Beginning with the first line below, retype exactly each line through the one containing "Applications of MMs". Leave out all pictures.

☆ ☆ ☆ ☆ ☆

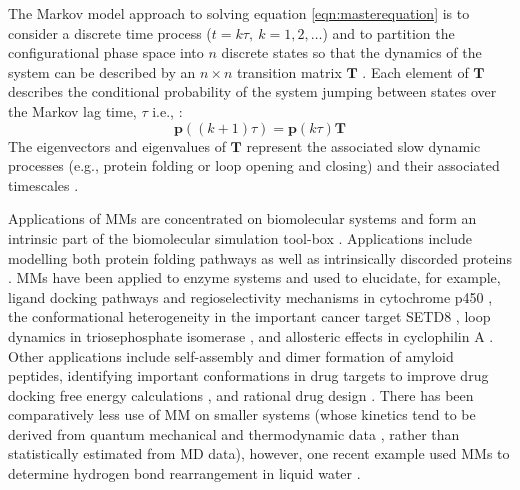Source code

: The Markov model approach to solving equation \ref{eqn:masterequation} is to consider a discrete time process ($t = k\tau,\ k = 1, 2, \ldots$) and to partition the configurational phase space into $n$ discrete states so that  the dynamics of the system can be described by an $n\times n$ transition matrix $\mathbf{T}$ \cite{prinzMarkovModelsMolecular2011}. Each element of $\mathbf{T}$ describes the conditional probability of the system jumping between states over the Markov lag time, $\tau$ i.e., \cite{noeTransitionNetworksModeling2008}: 
\begin{equation}\label{eqn:discretemasterequation}
    \mathbf{p}((k+1)\tau) = \mathbf{p}(k\tau)\mathbf{T}
\end{equation}
The eigenvectors and eigenvalues of $\mathbf{T}$ represent the associated slow dynamic processes (e.g., protein folding or loop opening and closing) and their associated timescales \cite{prinzMarkovModelsMolecular2011}. 

Applications of MMs are concentrated on biomolecular systems and form an intrinsic part of the biomolecular simulation tool-box \cite{hugginsBiomolecularSimulationsDynamics2019}. Applications include modelling both protein folding pathways \cite{singhalUsingPathSampling2004,swopeDescribingProteinFolding2004} as well as intrinsically discorded proteins \cite{schorAnalyticalMethodsStructural2016a}. 
MMs have been applied to enzyme systems and used to elucidate, for example, ligand docking pathways \cite{ahalawatMappingSubstrateRecognition2018a} and regioselectivity mechanisms in cytochrome p450 \cite{dodaniDiscoveryRegioselectivitySwitch2016a}, the conformational heterogeneity in the important cancer target SETD8 \cite{chenDynamicConformationalLandscape2019a}, loop dynamics in triosephosphate isomerase \cite{LoopMotionTriosephosphate}, and allosteric effects in cyclophilin A \cite{wapeesittipanAllostericEffectsCyclophilin2019}. Other applications include self-assembly \cite{senguptaAutomatedMarkovState2019} and dimer formation \cite{leahyCoarseMasterEquations2016} of amyloid peptides, identifying important conformations in drug targets to improve drug docking free energy calculations \cite{amaroEnsembleDockingDrug2018}, and rational drug design \cite{gervasioBiomolecularSimulationsStructureBased2019}. There has been comparatively less use of MM on smaller systems (whose kinetics tend to be derived from quantum mechanical and thermodynamic data \cite{glowackiMESMEROpenSourceMaster2012, pillingMasterEquationModels2003}, rather than statistically estimated from MD data), however, one recent example used MMs to determine hydrogen bond rearrangement in liquid water \cite{schulzCollectiveHydrogenbondRearrangement2018}. 


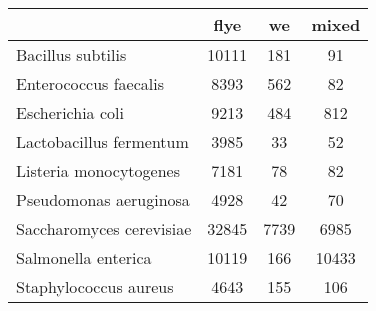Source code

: \begin{minipage}{0.91\textwidth}
\begin{adjustbox}{center}
\begin{tabular}{|l||c|c|c|}
\hline
 & flye & we & mixed \\
\hline
\hline
Bacillus subtilis & \cellcolor[RGB]{235, 71, 71} 10111 & \cellcolor[RGB]{237, 237, 253} 181 & \cellcolor[RGB]{232, 232, 252} 91 \\
\hline
Enterococcus faecalis & \cellcolor[RGB]{235, 71, 71} 8393 & \cellcolor[RGB]{252, 232, 232} 562 & \cellcolor[RGB]{232, 232, 252} 82 \\
\hline
Escherichia coli & \cellcolor[RGB]{235, 71, 71} 9213 & \cellcolor[RGB]{223, 223, 251} 484 & \cellcolor[RGB]{246, 246, 254} 812 \\
\hline
Lactobacillus fermentum & \cellcolor[RGB]{235, 71, 71} 3985 & \cellcolor[RGB]{218, 218, 251} 33 & \cellcolor[RGB]{255, 255, 255} 52 \\
\hline
Listeria monocytogenes & \cellcolor[RGB]{235, 71, 71} 7181 & \cellcolor[RGB]{218, 218, 251} 78 & \cellcolor[RGB]{255, 255, 255} 82 \\
\hline
Pseudomonas aeruginosa & \cellcolor[RGB]{235, 71, 71} 4928 & \cellcolor[RGB]{218, 218, 251} 42 & \cellcolor[RGB]{255, 255, 255} 70 \\
\hline
Saccharomyces cerevisiae & \cellcolor[RGB]{235, 71, 71} 32845 & \cellcolor[RGB]{252, 232, 232} 7739 & \cellcolor[RGB]{232, 232, 252} 6985 \\
\hline
Salmonella enterica & \cellcolor[RGB]{255, 255, 255} 10119 & \cellcolor[RGB]{218, 218, 251} 166 & \cellcolor[RGB]{255, 255, 255} 10433 \\
\hline
Staphylococcus aureus & \cellcolor[RGB]{235, 71, 71} 4643 & \cellcolor[RGB]{252, 232, 232} 155 & \cellcolor[RGB]{232, 232, 252} 106 \\
\hline
\end{tabular}
\end{adjustbox}
\end{minipage}
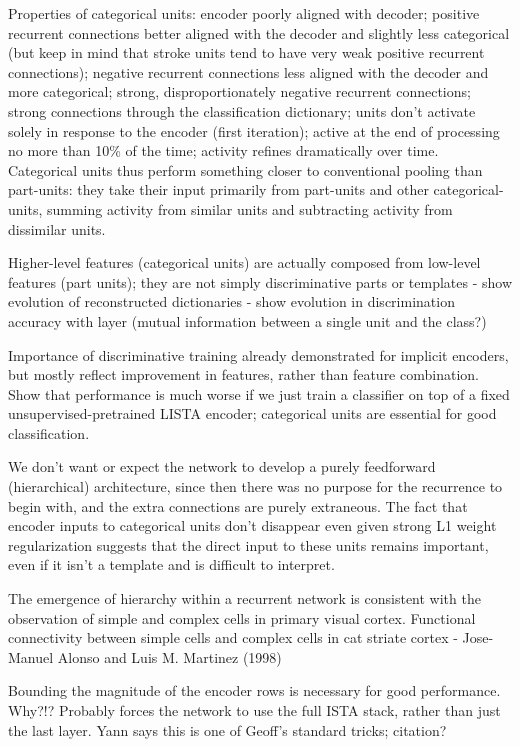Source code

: Properties of categorical units: encoder poorly aligned with decoder; positive recurrent connections better aligned with the decoder and slightly less categorical (but keep in mind that stroke units tend to have very weak positive recurrent connections); negative recurrent connections less aligned with the decoder and more categorical; strong, disproportionately negative recurrent connections; strong connections through the classification dictionary; units don't activate solely in response to the encoder (first iteration); active at the end of processing no more than 10\% of the time; activity refines dramatically over time.  Categorical units thus perform something closer to conventional pooling than part-units: they take their input primarily from part-units and other categorical-units, summing activity from similar units and subtracting activity from dissimilar units.  

Higher-level features (categorical units) are actually composed from low-level features (part units); they are not simply discriminative parts or templates
  - show evolution of reconstructed dictionaries
  - show evolution in discrimination accuracy with layer (mutual information between a single unit and the class?)

Importance of discriminative training already demonstrated for implicit encoders, but mostly reflect improvement in features, rather than feature combination.  Show that performance is much worse if we just train a classifier on top of a fixed unsupervised-pretrained LISTA encoder; categorical units are essential for good classification.  
 
We don't want or expect the network to develop a purely feedforward (hierarchical) architecture, since then there was no purpose for the recurrence to begin with, and the extra connections are purely extraneous.  The fact that encoder inputs to categorical units don't disappear even given strong L1 weight regularization suggests that the direct input to these units remains important, even if it isn't a template and is difficult to interpret.


The emergence of hierarchy within a recurrent network is consistent with the observation of simple and complex cells in primary visual cortex.  
Functional connectivity between simple cells and complex cells in cat striate cortex - Jose-Manuel Alonso and Luis M. Martinez (1998)

Bounding the magnitude of the encoder rows is necessary for good performance.  Why?!?  Probably forces the network to use the full ISTA stack, rather than just the last layer.  Yann says this is one of Geoff's standard tricks; citation?

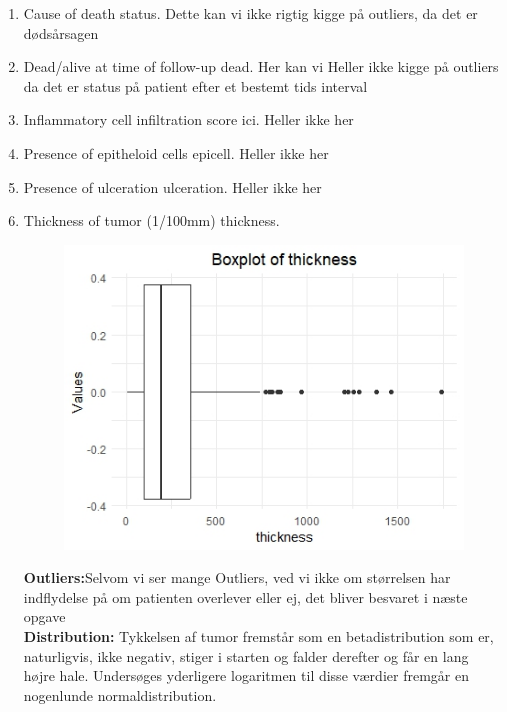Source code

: \begin{enumerate}
\item Cause of death status. \newline
Dette kan vi ikke rigtig kigge på outliers, da det er dødsårsagen 
\item Dead/alive at time of follow-up dead. \newline
Her kan vi Heller ikke kigge på outliers da det er status på patient efter et bestemt tids interval
\item Inflammatory cell infiltration score ici. \newline
Heller ikke her
\item Presence of epitheloid cells epicell. \newline
Heller ikke her
\item Presence of ulceration ulceration. \newline
Heller ikke her
\item Thickness of tumor (1/100mm) thickness.
\newline
\begin{figure}[h]
    \centering
    \includegraphics[width=0.5\linewidth]{Basses_kode/Billeder_duration/Outliers_thickness.jpeg}
\end{figure}
\textbf{Outliers:}Selvom vi ser mange Outliers, ved vi ikke om størrelsen har indflydelse på om patienten overlever eller ej, det bliver besvaret i næste opgave\\
\textbf{Distribution: } Tykkelsen af tumor fremstår som en betadistribution som er, naturligvis, ikke negativ, stiger i starten og falder derefter og får en lang højre hale. Undersøges yderligere logaritmen til disse værdier fremgår en nogenlunde normaldistribution.\\


\end{enumerate}
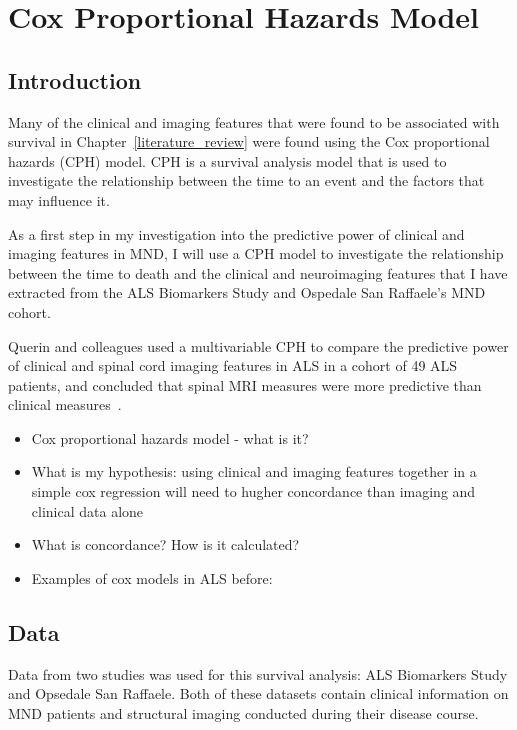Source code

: \chapter{Cox Proportional Hazards Model}
\label{cox_proportional_hazards_model}

\section{Introduction}

Many of the clinical and imaging features that were found to be associated with survival in Chapter~\ref{literature_review} were found using the Cox proportional hazards (CPH) model.
CPH is a survival analysis model that is used to investigate the relationship between the time to an event and the factors that may influence it.

As a first step in my investigation into the predictive power of clinical and imaging features in MND, I will use a CPH model to investigate the relationship between the time to death and the clinical and neuroimaging features that I have extracted from the ALS Biomarkers Study and Ospedale San Raffaele's MND cohort.

Querin and colleagues used a multivariable CPH to compare the predictive power of clinical and spinal cord imaging features in ALS in a cohort of 49 ALS patients, and concluded that spinal MRI measures were more predictive than clinical measures~\cite{querinSpinalCordMultiparametric2017}.

\begin{itemize}
    \item Cox proportional hazards model - what is it?
    \item What is my hypothesis: using clinical and imaging features together in a simple cox regression will need to hugher concordance than imaging and clinical data alone
    \item What is concordance? How is it calculated?
    \item Examples of cox models in ALS before:
\end{itemize}

\section{Data}

Data from two studies was used for this survival analysis: ALS Biomarkers Study and Opsedale San Raffaele.
Both of these datasets contain clinical information on MND patients and structural imaging conducted during their disease course.

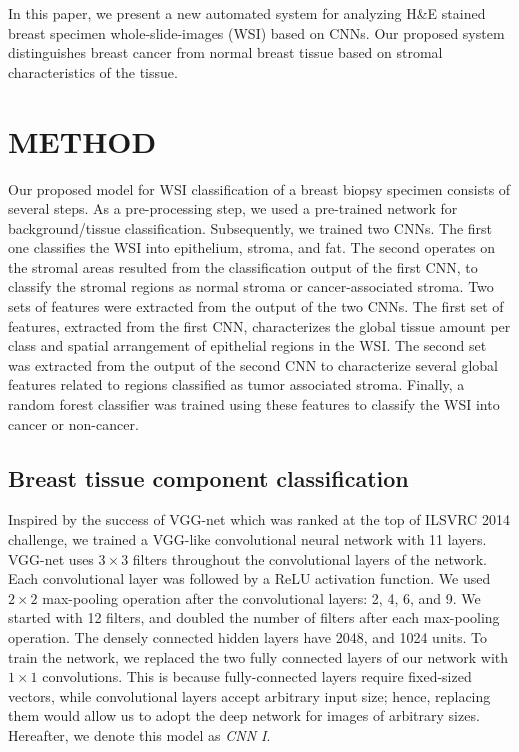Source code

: \documentclass{article}
\begin{document}
In this paper, we present a new automated system for analyzing H\&E stained breast specimen whole-slide-images (WSI) based on CNNs. Our proposed system distinguishes breast cancer from normal breast tissue based on stromal characteristics of the tissue.
\vspace*{-5 pt}
\section{METHOD}
\label{sec:Method}
\vspace*{-5 pt}
Our proposed model for WSI classification of a breast biopsy specimen consists of several steps. As a pre-processing step, we used a pre-trained network for background/tissue classification. Subsequently, we trained two CNNs. The first one classifies the WSI into epithelium, stroma, and fat. The second operates on the stromal areas resulted from the classification output of the first CNN, to classify the stromal regions as normal stroma or cancer-associated stroma. Two sets of features were extracted from the output of the two CNNs. The first set of features, extracted from the first CNN, characterizes the global tissue amount per class and spatial arrangement of epithelial regions in the WSI. The second set was extracted from the output of the second CNN to characterize several global features related to regions classified as tumor associated stroma. Finally, a random forest classifier was trained using these features to classify the WSI into cancer or non-cancer.
\vspace*{-5 pt}
\subsection{Breast tissue component classification}
Inspired by the success of VGG-net \cite{simonyan2014} which was ranked at the top of ILSVRC 2014 challenge, we trained a VGG-like convolutional neural network with 11 layers. VGG-net uses $3 \times 3$ filters throughout the convolutional layers of the network. Each convolutional layer was followed by a ReLU activation function. We used $2 \times 2$ max-pooling operation after the convolutional layers: 2, 4, 6, and 9. We started with 12 filters, and doubled the number of filters after each max-pooling operation. The densely connected hidden layers have 2048, and 1024 units. To train the network, we replaced the two fully connected layers of our network with $1 \times 1$ convolutions. This is because fully-connected layers require fixed-sized vectors, while convolutional layers accept arbitrary input size; hence, replacing them would allow us to adopt the deep network for images of arbitrary sizes. Hereafter, we denote this model as \textit{CNN I}.
\vspace*{-5 pt}
\end{document}
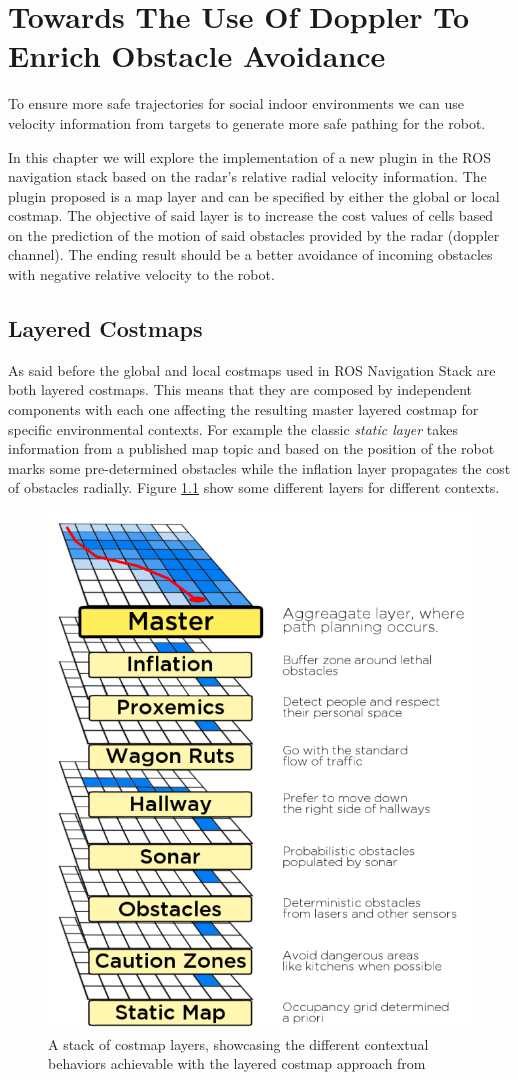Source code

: \chapter{Towards The Use Of Doppler To Enrich Obstacle Avoidance}
To ensure more safe trajectories for social indoor environments we can use velocity information from targets to generate more safe pathing for  the robot. 

In this chapter we will explore the implementation of a new plugin in the ROS navigation stack based on the radar's relative radial velocity information. The plugin proposed is a map layer and can be specified by either the global or local costmap. The objective of said layer is to increase the cost values of cells based on the prediction of the motion of said obstacles provided by the radar (doppler channel). The ending result should be a better avoidance of incoming obstacles with negative relative velocity  to the robot.

\section{Layered Costmaps}
As said before the global and local costmaps used in \ac{ROS} Navigation Stack are both layered costmaps.
This means that they are composed by independent components with each one affecting the resulting master layered costmap for specific environmental contexts. For example the classic \textit{static layer} takes information from a published map topic and based on the position of the robot marks some  pre-determined obstacles while the inflation layer propagates the cost of obstacles radially.  Figure \ref{fig::layers} show some different layers for different contexts.
\begin{figure}[ht!] 
\centerline{\includegraphics [width=0.5 \textwidth]{imgs/chapter6/layers.png}}
\caption[A stack of costmap layers]{A stack of costmap layers, showcasing the different contextual
behaviors achievable with the layered costmap approach from \cite{lu2014layered}}
\label{fig::layers}
\end{figure}

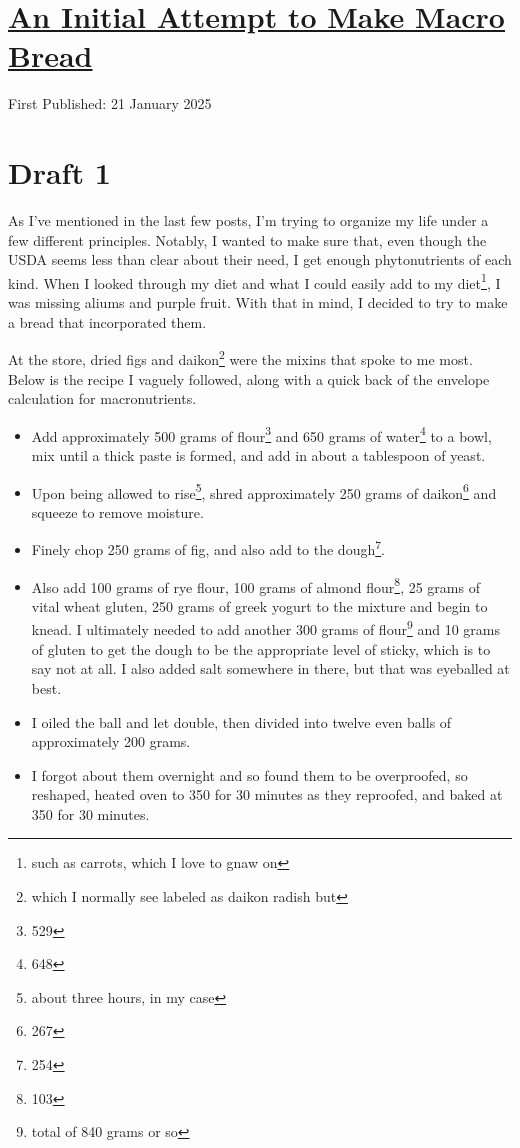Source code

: \documentclass[12pt]{article}[titlepage]
\renewcommand{\,}{\textsuperscript{,}}
\begin{document}
\doublespacing
\section{\href{recipe-protein-bread-1.html}{An Initial Attempt to Make Macro Bread}}

First Published: 21 January 2025

\section{Draft 1}
As I've mentioned in the last few posts, I'm trying to organize my life under a few different principles.  
Notably, I wanted to make sure that, even though the USDA seems less than clear about their need, I get enough phytonutrients of each kind.  
When I looked through my diet and what I could easily add to my diet\footnote{such as carrots, which I love to gnaw on}, I was missing aliums and purple fruit.  
With that in mind, I decided to try to make a bread that incorporated them.

At the store, dried figs and daikon\footnote{which I normally see labeled as daikon radish but} were the mixins that spoke to me most.  
Below is the recipe I vaguely followed, along with a quick back of the envelope calculation for macronutrients.

\begin{itemize}  
\item Add approximately 500 grams of flour\footnote{529} and 650 grams of water\footnote{648} to a bowl, mix until a thick paste is formed, and add in about a tablespoon of yeast.  
\item Upon being allowed to rise\footnote{about three hours, in my case}, shred approximately 250 grams of daikon\footnote{267} and squeeze to remove moisture.  
\item Finely chop 250 grams of fig, and also add to the dough\footnote{254}.  
\item Also add 100 grams of rye flour, 100 grams of almond flour\footnote{103}, 25 grams of vital wheat gluten, 250 grams of greek yogurt to the mixture and begin to knead.  
I ultimately needed to add another 300 grams of flour\footnote{total of 840 grams or so} and 10 grams of gluten to get the dough to be the appropriate level of sticky, which is to say not at all. I also added salt somewhere in there, but that was eyeballed at best.  
\item I oiled the ball and let double, then divided into twelve even balls of approximately 200 grams.  
\item I forgot about them overnight and so found them to be overproofed, so reshaped, heated oven to 350 for 30 minutes as they reproofed, and baked at 350 for 30 minutes.  
\end{itemize}
\end{document}
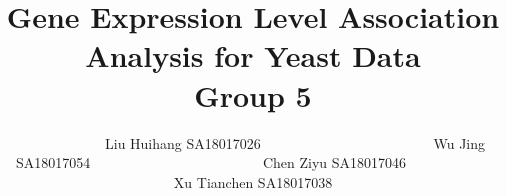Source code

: 
\title{
    Gene Expression Level Association Analysis for Yeast Data\\{\vspace{1em} \small Group 5}
}

\author{\name $\quad\quad\quad\quad\quad\quad$Liu Huihang   {\email SA18017026$\quad\quad\quad\quad\quad\quad$}
        \AND
        \name $\quad\quad\quad\quad\quad\quad$Wu Jing       {\email SA18017054$\quad\quad\quad\quad\quad\quad$}
        \AND
        \name $\quad\quad\quad\quad\quad\quad$Chen Ziyu     {\email SA18017046$\quad\quad\quad\quad\quad\quad$}
        \AND
        \name $\quad\quad\quad\quad\quad\quad$Xu Tianchen   {\email SA18017038$\quad\quad\quad\quad\quad\quad$}
}


\maketitle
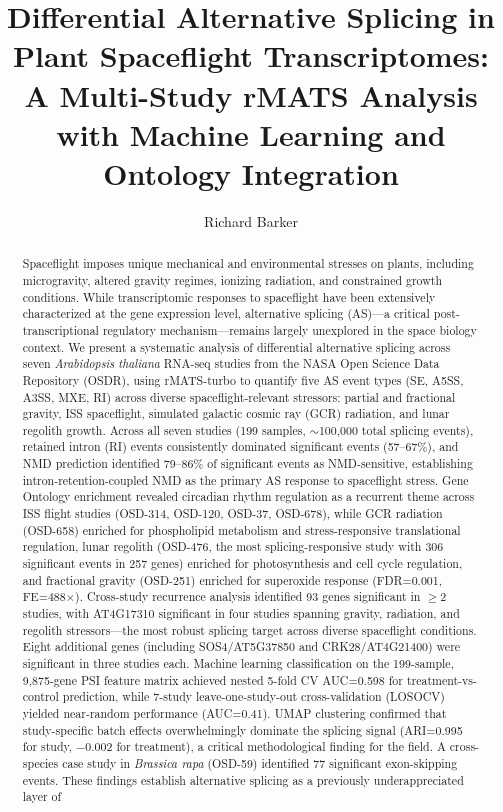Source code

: \documentclass[12pt,a4paper]{article}
\title{Differential Alternative Splicing in Plant Spaceflight Transcriptomes: \\
A Multi-Study rMATS Analysis with Machine Learning and Ontology Integration}
\author{Richard Barker}
\date{}
\begin{document}
\maketitle

\noindent{}

\begin{abstract}
Spaceflight imposes unique mechanical and environmental stresses on plants, including microgravity, altered gravity regimes, ionizing radiation, and constrained growth conditions. While transcriptomic responses to spaceflight have been extensively characterized at the gene expression level, alternative splicing (AS)---a critical post-transcriptional regulatory mechanism---remains largely unexplored in the space biology context. We present a systematic analysis of differential alternative splicing across seven \textit{Arabidopsis thaliana} RNA-seq studies from the NASA Open Science Data Repository (OSDR), using rMATS-turbo to quantify five AS event types (SE, A5SS, A3SS, MXE, RI) across diverse spaceflight-relevant stressors: partial and fractional gravity, ISS spaceflight, simulated galactic cosmic ray (GCR) radiation, and lunar regolith growth. Across all seven studies (199 samples, $\sim$100,000 total splicing events), retained intron (RI) events consistently dominated significant events (57--67\%), and NMD prediction identified 79--86\% of significant events as NMD-sensitive, establishing intron-retention-coupled NMD as the primary AS response to spaceflight stress. Gene Ontology enrichment revealed circadian rhythm regulation as a recurrent theme across ISS flight studies (OSD-314, OSD-120, OSD-37, OSD-678), while GCR radiation (OSD-658) enriched for phospholipid metabolism and stress-responsive translational regulation, lunar regolith (OSD-476, the most splicing-responsive study with 306 significant events in 257 genes) enriched for photosynthesis and cell cycle regulation, and fractional gravity (OSD-251) enriched for superoxide response (FDR=0.001, FE=488$\times$). Cross-study recurrence analysis identified 93 genes significant in $\geq$2 studies, with AT4G17310 significant in four studies spanning gravity, radiation, and regolith stressors---the most robust splicing target across diverse spaceflight conditions. Eight additional genes (including SOS4/AT5G37850 and CRK28/AT4G21400) were significant in three studies each. Machine learning classification on the 199-sample, 9,875-gene PSI feature matrix achieved nested 5-fold CV AUC=0.598 for treatment-vs-control prediction, while 7-study leave-one-study-out cross-validation (LOSOCV) yielded near-random performance (AUC=0.41). UMAP clustering confirmed that study-specific batch effects overwhelmingly dominate the splicing signal (ARI=0.995 for study, $-$0.002 for treatment), a critical methodological finding for the field. A cross-species case study in \textit{Brassica rapa} (OSD-59) identified 77 significant exon-skipping events. These findings establish alternative splicing as a previously underappreciated layer of 
\end{abstract}
\end{document}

☆ ☆ ☆ ☆ ☆

Written answer:
Source code

: The Markov model approach to solving equation \ref{eqn:masterequation} is to consider a discrete time process ($t = k\tau,\ k = 1, 2, \ldots$) and to partition the configurational phase space into $n$ discrete states so that  the dynamics of the system can be described by an $n\times n$ transition matrix $\mathbf{T}$ \cite{prinzMarkovModelsMolecular2011}. Each element of $\mathbf{T}$ describes the conditional probability of the system jumping between states over the Markov lag time, $\tau$ i.e., \cite{noeTransitionNetworksModeling2008}: 
\begin{equation}\label{eqn:discretemasterequation}
    \mathbf{p}((k+1)\tau) = \mathbf{p}(k\tau)\mathbf{T}
\end{equation}
The eigenvectors and eigenvalues of $\mathbf{T}$ represent the associated slow dynamic processes (e.g., protein folding or loop opening and closing) and their associated timescales \cite{prinzMarkovModelsMolecular2011}. 

Applications of MMs are concentrated on biomolecular systems and form an intrinsic part of the biomolecular simulation tool-box \cite{hugginsBiomolecularSimulationsDynamics2019}. Applications include modelling both protein folding pathways \cite{singhalUsingPathSampling2004,swopeDescribingProteinFolding2004} as well as intrinsically discorded proteins \cite{schorAnalyticalMethodsStructural2016a}. 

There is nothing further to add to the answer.